Last Friday’s “Energy Policy at a Crossroads: Mandate or Markets?” panel, put on by the Texas Public Policy Foundation as part of their ninth annual Policy Orientation Agenda conference, served primarily to reinforce the notion that Texas is a worldwide leader in the energy industry. Not super surprising, given TPPF’s lead role in advocating conservative policy.
Stephen Hayward, a fellow at the American Enterprise Institute, lead off with what has become a favorite refrain for many Texans of influence—a flattering comparison to California. Besides what everyone already knows—that Texas grew faster than California both demographically and economically over the last 10 years—Hayward pointed out that industrial energy costs in California are 63 percent higher than in Texas, which has “chased all the heavy industry out of [California].” This accounts for part of why Texas consumes so much energy—because a lot of that energy goes into the state’s growing heavy industry. There was no mention that heavy industry refers to both capital-intensive industries—such as automobile, steel, and petroleum—as well as industries that cause disruption to the environment.

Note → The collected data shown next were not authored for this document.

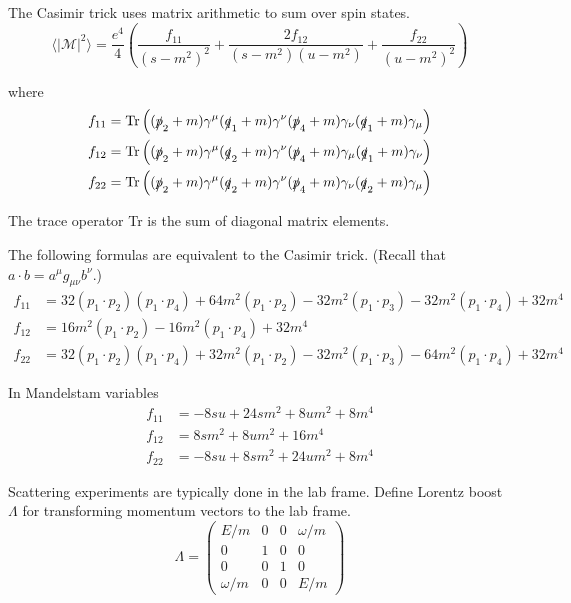 The Casimir trick uses matrix arithmetic to sum over spin states.
\begin{equation*}
\langle|\mathcal{M}|^2\rangle
=
\frac{e^4}{4}
\left(
\frac{f_{11}}{(s-m^2)^2}
+\frac{2f_{12}}{(s-m^2)(u-m^2)}
+\frac{f_{22}}{(u-m^2)^2}
\right)
\tag{1}
\end{equation*}

where
\begin{align*}
f_{11}&=\operatorname{Tr}
\left(
(\slashed{p}_2+m)\gamma^\mu(\slashed{q}_1+m)\gamma^\nu(\slashed{p}_4+m)\gamma_\nu(\slashed{q}_1+m)\gamma_\mu
\right)
\\
f_{12}&=\operatorname{Tr}
\left(
(\slashed{p}_2+m)\gamma^\mu(\slashed{q}_2+m)\gamma^\nu(\slashed{p}_4+m)\gamma_\mu(\slashed{q}_1+m)\gamma_\nu
\right)
\\
f_{22}&=\operatorname{Tr}
\left(
(\slashed{p}_2+m)\gamma^\mu(\slashed{q}_2+m)\gamma^\nu(\slashed{p}_4+m)\gamma_\nu(\slashed{q}_2+m)\gamma_\mu
\right)
\end{align*}

The trace operator Tr is the sum of diagonal matrix elements.

\bigskip
The following formulas are equivalent to the Casimir trick.
(Recall that $a\cdot b=a^\mu g_{\mu\nu}b^\nu$.)
\begin{equation*}
\begin{aligned}
f_{11}&=
 32 (p_1 \cdot p_2) (p_1 \cdot p_4) +
 64 m^2 (p_1 \cdot p_2) -
 32 m^2 (p_1 \cdot p_3) -
 32 m^2 (p_1 \cdot p_4) + 32 m^4
\\
f_{12}&=16 m^2 (p_1 \cdot p_2) - 16 m^2 (p_1 \cdot p_4) + 32m^4
\\
f_{22}&=
32 (p_1 \cdot p_2) (p_1 \cdot p_4) +
32 m^2 (p_1 \cdot p_2) -
32 m^2 (p_1 \cdot p_3) -
64 m^2 (p_1 \cdot p_4) + 32 m^4
\end{aligned}
\tag{2}
\end{equation*}

In Mandelstam variables
\begin{equation*}
\begin{aligned}
f_{11}&=-8 s u + 24 s m^2 + 8 u m^2 + 8 m^4
\\
f_{12}&=8 s m^2 + 8 u m^2 + 16 m^4
\\
f_{22}&=-8 s u + 8 s m^2 + 24 u m^2 + 8 m^4
\end{aligned}
\tag{3}
\end{equation*}

Scattering experiments are typically done in the lab frame.
Define Lorentz boost $\Lambda$ for transforming momentum vectors to the lab frame.
\begin{equation*}
\Lambda=
\begin{pmatrix}
E/m & 0 & 0 & \omega/m\\
0 & 1 & 0 & 0\\
0 & 0 & 1 & 0\\
\omega/m & 0 & 0 & E/m
\end{pmatrix}
\end{equation*}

Besides group back-patting over Texas’s superiority in the energy business, there was an informed discussion over the role of nuclear energy. Lead by Dale Klein, former commissioner of the U.S. Nuclear Regulatory Commission, it was agreed that, “the world is going nuclear, whether the U.S. is or not is still unclear.” Hayward went further, saying “even environmentalists are rapidly dropping their opposition to nuclear power.” Of course the panel was not exactly heavy on Green Peace activists.
There was also a debate over the role of renewable energy in Texas’s future, specifically wind-generated power. Paul Sadler, executive director of the Wind Coalition, tried to combat that standard argument that wind power can’t exist without subsidies or incentives. “Every generation source of electricity receives a subsidy or an incentive,” he said. “Over 99 percent of subsidies in Texas go to fossil fuels. If you want to do away with subsidies do away with all of them.”
Everyone on the panel was in favor of a diverse array of energy sources, but also saw need to protect Texas’s three-legged energy stool – oil, gas and coal. For those wary of coal’s importance to the state, Hayward pointed out that, “Texas is the leading coal consumer in the country, and consumes almost twice as much as the second leading state, Indiana.”
This Thursday, January 20, the Texas Public Policy Foundation will release their latest research on Texas energy, in which Steven Hayward, the report’s co-author, will present the findings. Expect more flattering California comparisons.